WebAudio

The WebAudio API is a high-level JavaScript API for processing and synthesizing audio in web applications.

WebAudio uses a Modular Routing based model for processing audio, that allows connecting multiple different AudioNode inputs and/or outputs and make the audio flow through these connected nodes. In this model, nodes can be sources (no inputs and a single output), destinations (one input and no output) or filters (one or multiple inputs and outputs). The simplest example is a single source routed directly to the output.

In WebAudio everything happens within an AudioContext instance that manages and plays all sounds to its single AudioDestinationNode. The audio can be rendered to hardware or to a buffer, for example, through OfflineAudioContext.

The servo-media Rust API for WebAudio is deliverately close to the actual WebAudio JavaScript API.

rust

/*
  This is an example of a very basic WebAudio pipeline with an OscillatorNode connected to a GainNode.
  ------------------------------------------------------------
  |  AudioContext                                            |
  |      OscillatorNode -> GainNode -> AudioDestinationNode  |
  ------------------------------------------------------------
  NOTE: Some boilerplate has been removed for simplicity.
  Please, visit the examples folder for a more complete version.
*/

// Context creation.
let context =
  servo_media.create_audio_context(&ClientContextId::build(1, 1), Default::default());

// Create and configure nodes.
let osc = context.create_node(
  AudioNodeInit::OscillatorNode(Default::default()),
  Default::default(),
).expect("Failed to create oscillator node");
let mut options = GainNodeOptions::default();
options.gain = 0.5;
let gain = context.create_node(AudioNodeInit::GainNode(options), Default::default())
  .expect("Failed to create gain node");

// Connect nodes.
let dest = context.dest_node();
context.connect_ports(osc.output(0), gain.input(0));
context.connect_ports(gain.output(0), dest.input(0));

// Start playing.
context.message_node(
  osc,
  AudioNodeMessage::AudioScheduledSourceNode(AudioScheduledSourceNodeMessage::Start(0.)),
);

Implementation

Threading model

Following the WebAudio API specification, servo-media implements the concepts of control thread and rendering thread.

The control thread is the thread from which the AudioContext is instantiated and from which authors manipulate the audio graph. In Servo's case, this is the script thread.

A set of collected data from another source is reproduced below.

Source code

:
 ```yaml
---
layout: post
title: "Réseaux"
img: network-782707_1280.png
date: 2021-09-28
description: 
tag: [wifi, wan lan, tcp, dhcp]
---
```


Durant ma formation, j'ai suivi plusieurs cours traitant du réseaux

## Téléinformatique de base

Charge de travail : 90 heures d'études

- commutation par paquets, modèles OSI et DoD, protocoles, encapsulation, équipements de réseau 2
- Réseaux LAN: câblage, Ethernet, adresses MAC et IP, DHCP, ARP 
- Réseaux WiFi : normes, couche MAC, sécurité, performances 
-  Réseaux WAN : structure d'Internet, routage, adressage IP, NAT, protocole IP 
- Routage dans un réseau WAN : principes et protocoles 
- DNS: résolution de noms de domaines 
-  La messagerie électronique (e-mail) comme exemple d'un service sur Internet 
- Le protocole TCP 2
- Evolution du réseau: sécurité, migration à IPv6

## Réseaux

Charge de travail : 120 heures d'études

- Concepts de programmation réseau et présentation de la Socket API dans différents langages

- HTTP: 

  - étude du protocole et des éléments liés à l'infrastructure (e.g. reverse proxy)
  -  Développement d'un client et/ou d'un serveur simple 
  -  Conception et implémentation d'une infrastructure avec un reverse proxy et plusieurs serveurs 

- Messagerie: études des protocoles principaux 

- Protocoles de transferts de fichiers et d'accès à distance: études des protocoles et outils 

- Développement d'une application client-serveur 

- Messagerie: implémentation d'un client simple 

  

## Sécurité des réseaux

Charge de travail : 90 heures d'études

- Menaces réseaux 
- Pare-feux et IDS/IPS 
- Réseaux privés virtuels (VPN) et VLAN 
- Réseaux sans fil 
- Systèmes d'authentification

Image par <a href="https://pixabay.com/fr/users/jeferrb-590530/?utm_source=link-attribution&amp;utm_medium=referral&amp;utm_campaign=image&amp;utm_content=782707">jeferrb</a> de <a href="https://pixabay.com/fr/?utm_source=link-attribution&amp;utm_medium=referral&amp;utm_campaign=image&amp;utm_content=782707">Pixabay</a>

The rendering thread is where the magic and the actual audio processing happens. This thread keeps an event loop that listens and handles control messages coming from the control thread and the audio backend and processes the audio coming from the audio graph in blocks of 128 samples-frames called render quantums. For each spin of the loop, the AudioRenderThread.process method is called. This method internally runs a DFS traversal on the internal graph calling the process method for each node. The resulting chunk of audio data is pushed to the audio sink.

Audio Playback

WebAudio allows clients to render the processed audio to hardware or to an audio buffer. To abstract this behavior, servo-media exposes the AudioSink trait.

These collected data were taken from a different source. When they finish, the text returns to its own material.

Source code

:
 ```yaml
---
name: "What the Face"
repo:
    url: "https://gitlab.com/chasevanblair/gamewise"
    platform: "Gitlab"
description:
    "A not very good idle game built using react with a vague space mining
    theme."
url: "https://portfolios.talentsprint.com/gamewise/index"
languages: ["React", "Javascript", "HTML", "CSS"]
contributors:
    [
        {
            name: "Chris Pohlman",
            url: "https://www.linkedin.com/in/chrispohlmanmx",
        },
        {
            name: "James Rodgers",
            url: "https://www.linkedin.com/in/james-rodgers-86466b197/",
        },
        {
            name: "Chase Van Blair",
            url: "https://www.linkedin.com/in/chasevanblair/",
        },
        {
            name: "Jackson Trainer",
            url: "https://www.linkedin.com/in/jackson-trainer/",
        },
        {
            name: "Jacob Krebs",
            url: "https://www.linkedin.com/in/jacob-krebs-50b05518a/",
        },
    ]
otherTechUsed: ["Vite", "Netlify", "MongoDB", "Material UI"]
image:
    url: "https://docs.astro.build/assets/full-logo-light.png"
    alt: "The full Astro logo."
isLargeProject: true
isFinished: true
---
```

For offline rendering to an audio buffer, there is an OfflineAudioSink implementation of the AudioSink trait.

For hardware rendering, the AudioSink trait is expected to be implemented by the media backends. For GStreamer the implementation creates a simple audio pipeline as the following:

The core piece of the audio sink is the initial appsrc element, that we use to insert the audio chunks into the GStreamer pipeline. We use the appsrc in push mode, where we repeatedly call the push-buffer method with a new buffer. To make audio playback nice and smooth and to continue processing control events coming from the control thread, we cannot use the appsrc's block property, that would essentially block the render thread when we fill the appsrc internal queue. Instead, we set the maximum amount of bytes that can be queued in the appsrc to 1 and use a combination of get_current_level_bytes and the need-data signal to decide whether we should push the new audio buffer or not.

Audio Decoding

WebAudio also supports decoding audio data.

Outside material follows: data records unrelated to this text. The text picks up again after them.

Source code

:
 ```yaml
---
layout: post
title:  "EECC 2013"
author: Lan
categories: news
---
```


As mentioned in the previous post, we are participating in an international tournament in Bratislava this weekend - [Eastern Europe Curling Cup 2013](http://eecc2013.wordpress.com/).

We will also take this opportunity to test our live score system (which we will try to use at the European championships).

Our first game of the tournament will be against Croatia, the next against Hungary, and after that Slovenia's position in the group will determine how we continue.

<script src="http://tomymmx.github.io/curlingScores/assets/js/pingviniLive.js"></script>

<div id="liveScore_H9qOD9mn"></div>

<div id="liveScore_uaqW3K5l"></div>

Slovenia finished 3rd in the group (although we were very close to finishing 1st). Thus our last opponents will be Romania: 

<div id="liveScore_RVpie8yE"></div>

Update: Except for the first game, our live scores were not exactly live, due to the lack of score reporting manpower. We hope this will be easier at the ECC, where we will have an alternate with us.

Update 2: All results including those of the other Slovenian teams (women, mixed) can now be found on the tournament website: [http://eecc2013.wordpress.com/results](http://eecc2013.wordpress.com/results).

servo-media exposes a very simple AudioDecoder trait, that exposes a single decode method taking among other arguments the audio data to be decoded and an instance of AudioDecoderCallbacks containing the callbacks for the end-of-stream, error and progress events that are triggered during the decoding process.

servo-media backends are required to implement this trait.

The GStreamer backend implementation of the AudioDecoder trait creates a pipeline that has this form:

The decodebin element is the core element of this pipeline and it auto-magically constructs a decoding pipeline using available decoders and demuxers via auto-plugging.